━━━━━ Provided records
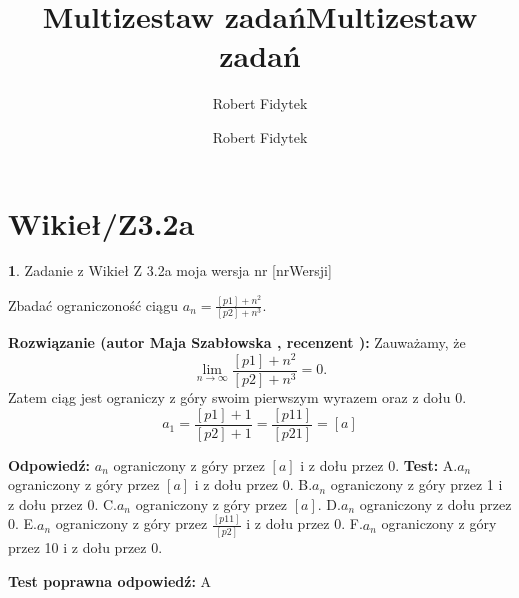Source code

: \documentclass[12pt, a4paper]{article}
\title{Multizestaw zadań}
\author{Robert Fidytek}
\date{}\documentclass[12pt, a4paper]{article}
\title{Multizestaw zadań}
\author{Robert Fidytek}
\date{}
\theoremstyle{definition} %
\newtheorem{zad}{}
\theoremstyle{definition} %
\newtheorem{zad}{}
\newcommand{\kategoria}[1]{\section{#1}} %
\newcommand{\zadStart}[1]{\begin{zad}#1\newline} %
\newcommand{\zadStop}{\end{zad}}   %
\newcommand{\rozwStart}[2]{\noindent \textbf{Rozwiązanie (autor #1 , recenzent #2): }\newline} %
\newcommand{\rozwStop}{\newline}                                            %
\newcommand{\odpStart}{\noindent \textbf{Odpowiedź:}\newline}    %
\newcommand{\odpStop}{\newline}                                             %
\newcommand{\testStart}{\noindent \textbf{Test:}\newline} %
\newcommand{\testStop}{\newline} %
\newcommand{\kluczStart}{\noindent \textbf{Test poprawna odpowiedź:}\newline} %
\newcommand{\kluczStop}{\newline} %
\begin{document}
\maketitle


\kategoria{Wikieł/Z3.2a}
\zadStart{Zadanie z Wikieł Z 3.2a moja wersja nr [nrWersji]}


Zbadać ograniczoność ciągu $a_{n}=\frac{[p1]+n^{2}}{[p2]+n^{3}}$.

\zadStop

\rozwStart{Maja Szabłowska}{}
Zauważamy, że
$$\lim_{n\to\infty}\frac{[p1]+n^{2}}{[p2]+n^{3}}=0.$$
Zatem ciąg jest ograniczy z góry swoim pierwszym wyrazem oraz z dołu 0.
$$a_{1}=\frac{[p1]+1}{[p2]+1}=\frac{[p11]}{[p21]}=[a]$$

\rozwStop


\odpStart
$a_{n}$ ograniczony z góry przez $[a]$ i z dołu przez 0.
\odpStop
\testStart
A.$a_{n}$ ograniczony z góry przez $[a]$ i z dołu przez 0.
B.$a_{n}$ ograniczony z góry przez 1 i z dołu przez 0.
C.$a_{n}$ ograniczony z góry przez $[a]$.
D.$a_{n}$ ograniczony z dołu przez 0.
E.$a_{n}$ ograniczony z góry przez $\frac{[p11]}{[p2]}$ i z dołu przez 0.
F.$a_{n}$ ograniczony z góry przez 10 i z dołu przez 0.


\testStop
\kluczStart
A
\kluczStop
\end{document}
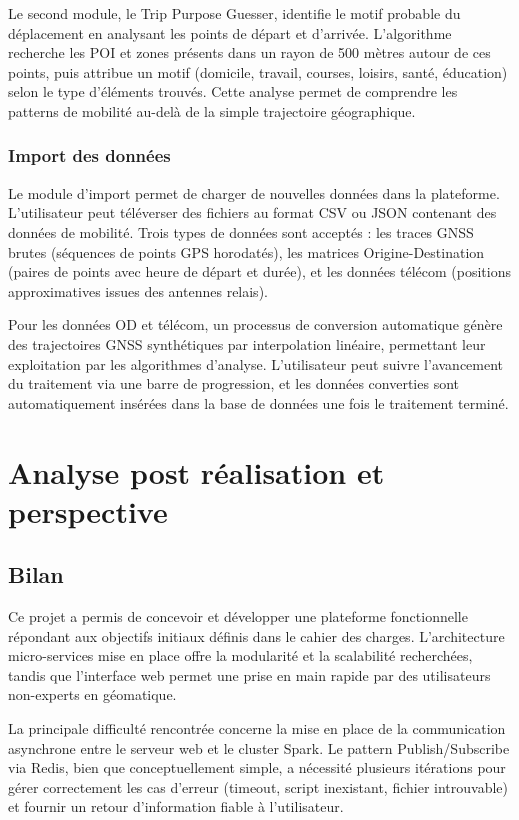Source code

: \documentclass[french]{tai_info} %
\begin{document}
Le second module, le Trip Purpose Guesser, identifie le motif probable du déplacement en analysant les points de départ et d'arrivée. L'algorithme recherche les POI et zones présents dans un rayon de 500 mètres autour de ces points, puis attribue un motif (domicile, travail, courses, loisirs, santé, éducation) selon le type d'éléments trouvés. Cette analyse permet de comprendre les patterns de mobilité au-delà de la simple trajectoire géographique.

\subsubsection{Import des données}

Le module d'import permet de charger de nouvelles données dans la plateforme. L'utilisateur peut téléverser des fichiers au format CSV ou JSON contenant des données de mobilité. Trois types de données sont acceptés : les traces GNSS brutes (séquences de points GPS horodatés), les matrices Origine-Destination (paires de points avec heure de départ et durée), et les données télécom (positions approximatives issues des antennes relais).

Pour les données OD et télécom, un processus de conversion automatique génère des trajectoires GNSS synthétiques par interpolation linéaire, permettant leur exploitation par les algorithmes d'analyse. L'utilisateur peut suivre l'avancement du traitement via une barre de progression, et les données converties sont automatiquement insérées dans la base de données une fois le traitement terminé.

\section{Analyse post réalisation et perspective}

\subsection{Bilan}

Ce projet a permis de concevoir et développer une plateforme fonctionnelle répondant aux objectifs initiaux définis dans le cahier des charges. L'architecture micro-services mise en place offre la modularité et la scalabilité recherchées, tandis que l'interface web permet une prise en main rapide par des utilisateurs non-experts en géomatique.

La principale difficulté rencontrée concerne la mise en place de la communication asynchrone entre le serveur web et le cluster Spark. Le pattern Publish/Subscribe via Redis, bien que conceptuellement simple, a nécessité plusieurs itérations pour gérer correctement les cas d'erreur (timeout, script inexistant, fichier introuvable) et fournir un retour d'information fiable à l'utilisateur.
\end{document}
━━━━━━━━━━
### What to do
Restate the listing word for word, pictures omitted.

### Task result
Source code

: \documentclass[12pt, a4paper]{article}
\title{Multizestaw zadań}
\author{Robert Fidytek}
\date{}\documentclass[12pt, a4paper]{article}
\title{Multizestaw zadań}
\author{Robert Fidytek}
\date{}
\theoremstyle{definition} %
\newtheorem{zad}{}
\theoremstyle{definition} %
\newtheorem{zad}{}
\newcommand{\kategoria}[1]{\section{#1}} %
\newcommand{\zadStart}[1]{\begin{zad}#1\newline} %
\newcommand{\zadStop}{\end{zad}}   %
\newcommand{\rozwStart}[2]{\noindent \textbf{Rozwiązanie (autor #1 , recenzent #2): }\newline} %
\newcommand{\rozwStop}{\newline}                                            %
\newcommand{\odpStart}{\noindent \textbf{Odpowiedź:}\newline}    %
\newcommand{\odpStop}{\newline}                                             %
\newcommand{\testStart}{\noindent \textbf{Test:}\newline} %
\newcommand{\testStop}{\newline} %
\newcommand{\kluczStart}{\noindent \textbf{Test poprawna odpowiedź:}\newline} %
\newcommand{\kluczStop}{\newline} %
\begin{document}
\maketitle


\kategoria{Wikieł/Z3.2a}
\zadStart{Zadanie z Wikieł Z 3.2a moja wersja nr [nrWersji]}


Zbadać ograniczoność ciągu $a_{n}=\frac{[p1]+n^{2}}{[p2]+n^{3}}$.

\zadStop

\rozwStart{Maja Szabłowska}{}
Zauważamy, że
$$\lim_{n\to\infty}\frac{[p1]+n^{2}}{[p2]+n^{3}}=0.$$
Zatem ciąg jest ograniczy z góry swoim pierwszym wyrazem oraz z dołu 0.
$$a_{1}=\frac{[p1]+1}{[p2]+1}=\frac{[p11]}{[p21]}=[a]$$

\rozwStop


\odpStart
$a_{n}$ ograniczony z góry przez $[a]$ i z dołu przez 0.
\odpStop
\testStart
A.$a_{n}$ ograniczony z góry przez $[a]$ i z dołu przez 0.
B.$a_{n}$ ograniczony z góry przez 1 i z dołu przez 0.
C.$a_{n}$ ograniczony z góry przez $[a]$.
D.$a_{n}$ ograniczony z dołu przez 0.
E.$a_{n}$ ograniczony z góry przez $\frac{[p11]}{[p2]}$ i z dołu przez 0.
F.$a_{n}$ ograniczony z góry przez 10 i z dołu przez 0.


\testStop
\kluczStart
A
\kluczStop
\end{document}
Source code

: \documentclass[french]{tai_info} %
\begin{document}
Le second module, le Trip Purpose Guesser, identifie le motif probable du déplacement en analysant les points de départ et d'arrivée. L'algorithme recherche les POI et zones présents dans un rayon de 500 mètres autour de ces points, puis attribue un motif (domicile, travail, courses, loisirs, santé, éducation) selon le type d'éléments trouvés. Cette analyse permet de comprendre les patterns de mobilité au-delà de la simple trajectoire géographique.

\subsubsection{Import des données}

Le module d'import permet de charger de nouvelles données dans la plateforme. L'utilisateur peut téléverser des fichiers au format CSV ou JSON contenant des données de mobilité. Trois types de données sont acceptés : les traces GNSS brutes (séquences de points GPS horodatés), les matrices Origine-Destination (paires de points avec heure de départ et durée), et les données télécom (positions approximatives issues des antennes relais).

Pour les données OD et télécom, un processus de conversion automatique génère des trajectoires GNSS synthétiques par interpolation linéaire, permettant leur exploitation par les algorithmes d'analyse. L'utilisateur peut suivre l'avancement du traitement via une barre de progression, et les données converties sont automatiquement insérées dans la base de données une fois le traitement terminé.

\section{Analyse post réalisation et perspective}

\subsection{Bilan}

Ce projet a permis de concevoir et développer une plateforme fonctionnelle répondant aux objectifs initiaux définis dans le cahier des charges. L'architecture micro-services mise en place offre la modularité et la scalabilité recherchées, tandis que l'interface web permet une prise en main rapide par des utilisateurs non-experts en géomatique.

La principale difficulté rencontrée concerne la mise en place de la communication asynchrone entre le serveur web et le cluster Spark. Le pattern Publish/Subscribe via Redis, bien que conceptuellement simple, a nécessité plusieurs itérations pour gérer correctement les cas d'erreur (timeout, script inexistant, fichier introuvable) et fournir un retour d'information fiable à l'utilisateur.
\end{document}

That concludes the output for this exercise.